Submitted via IRC for AndyTheAbsurd
The DHS recently issued a warning against the use of common and or easily guessed passwords after several government agencies have been targeted by "password spray" attacks.
It seems that the world outside of technologists will never listen to advice regarding strong passwords, not reusing passwords, not writing passwords down, etc. If you're an administrator and have the ability to do so - for the love of Dog, please enable TOTP (https://en.wikipedia.org/wiki/Time-based_One-time_Password_algorithm) or something similar - and remember that SMS is far too easy to spoof to be considered a secure method of delivering one-time passwords."
Source: SC Magazine
(Score: 5, Insightful) by Anonymous Coward on Sunday May 12 2019, @07:07PM (1 child)

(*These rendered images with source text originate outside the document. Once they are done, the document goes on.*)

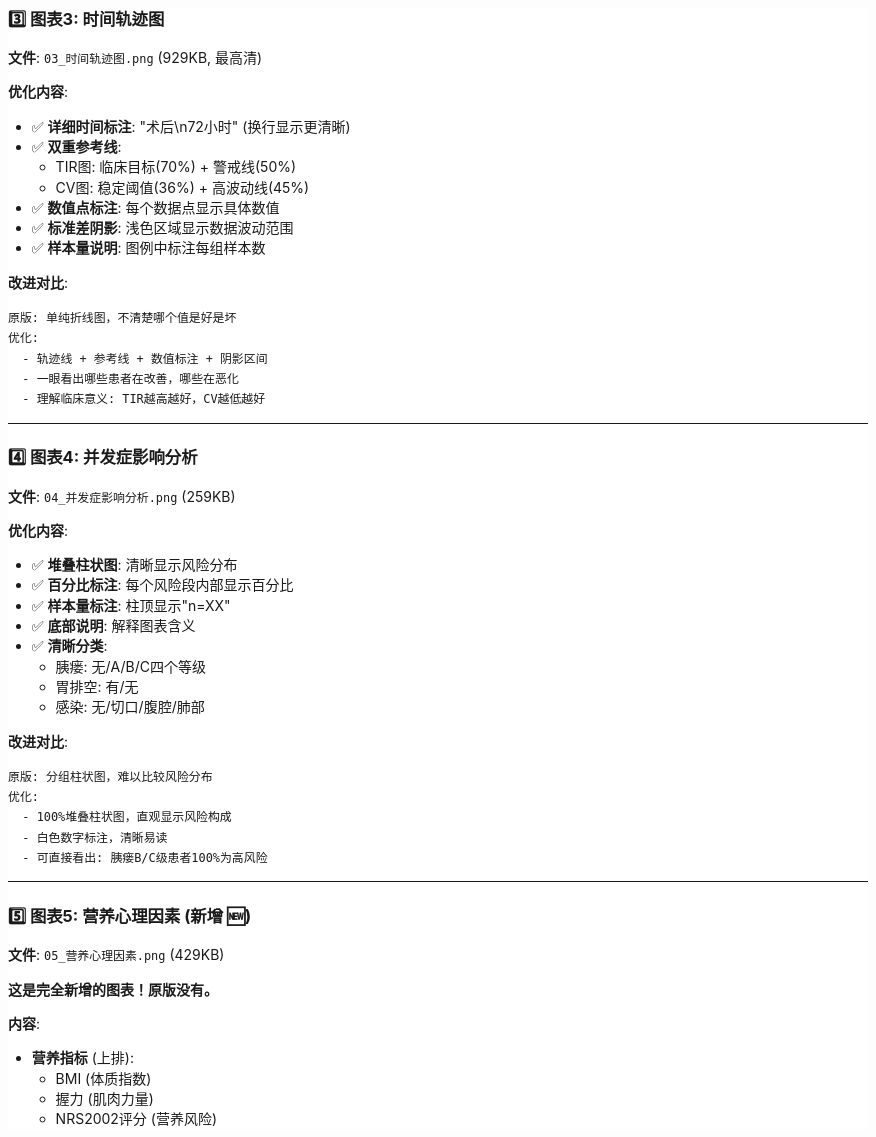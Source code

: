 
### 3️⃣ 图表3: 时间轨迹图
**文件**: `03_时间轨迹图.png` (929KB, 最高清)

**优化内容**:
- ✅ **详细时间标注**: "术后\n72小时" (换行显示更清晰)
- ✅ **双重参考线**:
  - TIR图: 临床目标(70%) + 警戒线(50%)
  - CV图: 稳定阈值(36%) + 高波动线(45%)
- ✅ **数值点标注**: 每个数据点显示具体数值
- ✅ **标准差阴影**: 浅色区域显示数据波动范围
- ✅ **样本量说明**: 图例中标注每组样本数

**改进对比**:
```
原版: 单纯折线图，不清楚哪个值是好是坏
优化:
  - 轨迹线 + 参考线 + 数值标注 + 阴影区间
  - 一眼看出哪些患者在改善，哪些在恶化
  - 理解临床意义: TIR越高越好，CV越低越好
```

---

### 4️⃣ 图表4: 并发症影响分析
**文件**: `04_并发症影响分析.png` (259KB)

**优化内容**:
- ✅ **堆叠柱状图**: 清晰显示风险分布
- ✅ **百分比标注**: 每个风险段内部显示百分比
- ✅ **样本量标注**: 柱顶显示"n=XX"
- ✅ **底部说明**: 解释图表含义
- ✅ **清晰分类**:
  - 胰瘘: 无/A/B/C四个等级
  - 胃排空: 有/无
  - 感染: 无/切口/腹腔/肺部

**改进对比**:
```
原版: 分组柱状图，难以比较风险分布
优化:
  - 100%堆叠柱状图，直观显示风险构成
  - 白色数字标注，清晰易读
  - 可直接看出: 胰瘘B/C级患者100%为高风险
```

---

### 5️⃣ 图表5: 营养心理因素 (新增 🆕)
**文件**: `05_营养心理因素.png` (429KB)

**这是完全新增的图表！原版没有。**

**内容**:
- **营养指标** (上排):
  - BMI (体质指数)
  - 握力 (肌肉力量)
  - NRS2002评分 (营养风险)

Never. The point of SMS authentication is to track you by getting your cell phone number. Most people only have one of those.

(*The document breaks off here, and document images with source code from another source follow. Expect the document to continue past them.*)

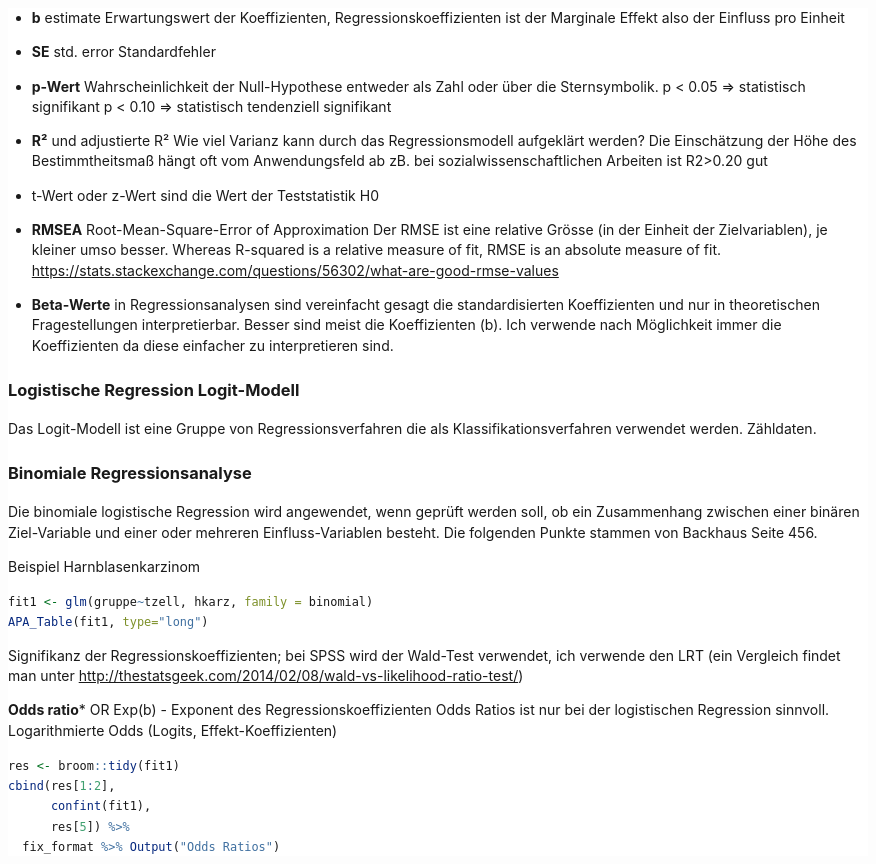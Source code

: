 -   **b** estimate Erwartungswert der Koeffizienten,
    Regressionskoeffizienten ist der Marginale Effekt also der Einfluss
    pro Einheit

-   **SE** std. error Standardfehler

-   **p-Wert** Wahrscheinlichkeit der Null-Hypothese entweder als Zahl
    oder über die Sternsymbolik. p &lt; 0.05 =&gt; statistisch
    signifikant p &lt; 0.10 =&gt; statistisch tendenziell signifikant

-   **R²** und adjustierte R² Wie viel Varianz kann durch das
    Regressionsmodell aufgeklärt werden? Die Einschätzung der Höhe des
    Bestimmtheitsmaß hängt oft vom Anwendungsfeld ab zB. bei
    sozialwissenschaftlichen Arbeiten ist R2&gt;0.20 gut

-   t-Wert oder z-Wert sind die Wert der Teststatistik H0

-   **RMSEA** Root-Mean-Square-Error of Approximation Der RMSE ist eine
    relative Grösse (in der Einheit der Zielvariablen), je kleiner umso
    besser. Whereas R-squared is a relative measure of fit, RMSE is an
    absolute measure of fit.
    <https://stats.stackexchange.com/questions/56302/what-are-good-rmse-values>

-   **Beta-Werte** in Regressionsanalysen sind vereinfacht gesagt die
    standardisierten Koeffizienten und nur in theoretischen
    Fragestellungen interpretierbar. Besser sind meist die Koeffizienten
    (b). Ich verwende nach Möglichkeit immer die Koeffizienten da diese
    einfacher zu interpretieren sind.

### Logistische Regression Logit-Modell

Das Logit-Modell ist eine Gruppe von Regressionsverfahren die als
Klassifikationsverfahren verwendet werden. Zähldaten.

### Binomiale Regressionsanalyse

Die binomiale logistische Regression wird angewendet, wenn geprüft
werden soll, ob ein Zusammenhang zwischen einer binären Ziel-Variable
und einer oder mehreren Einfluss-Variablen besteht. Die folgenden Punkte
stammen von Backhaus Seite 456.

Beispiel Harnblasenkarzinom

``` r
fit1 <- glm(gruppe~tzell, hkarz, family = binomial)
APA_Table(fit1, type="long")
```

Signifikanz der Regressionskoeffizienten; bei SPSS wird der Wald-Test
verwendet, ich verwende den LRT (ein Vergleich findet man unter
<http://thestatsgeek.com/2014/02/08/wald-vs-likelihood-ratio-test/>)

**Odds ratio**\* OR Exp(b) - Exponent des Regressionskoeffizienten Odds
Ratios ist nur bei der logistischen Regression sinnvoll. Logarithmierte
Odds (Logits, Effekt-Koeffizienten)

``` r
res <- broom::tidy(fit1) 
cbind(res[1:2], 
      confint(fit1),
      res[5]) %>% 
  fix_format %>% Output("Odds Ratios")
```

(Score: 0) by Anonymous Coward on Monday May 13 2019, @01:40PM
yeah tie that to the biometric and they know for sure its really you. unless someone cut off parts and your body was just a tool to unlock the phone of course. cops try to unlock phones found on corpses and were angered Apple's face-id can detect the glassy eyed stare of the dead--and not unlock the phone. people were upset that law unenforcement needed a warrant instead of how they got used to doing it--use the body to unlock the phone, copy everything, and not say anything about it.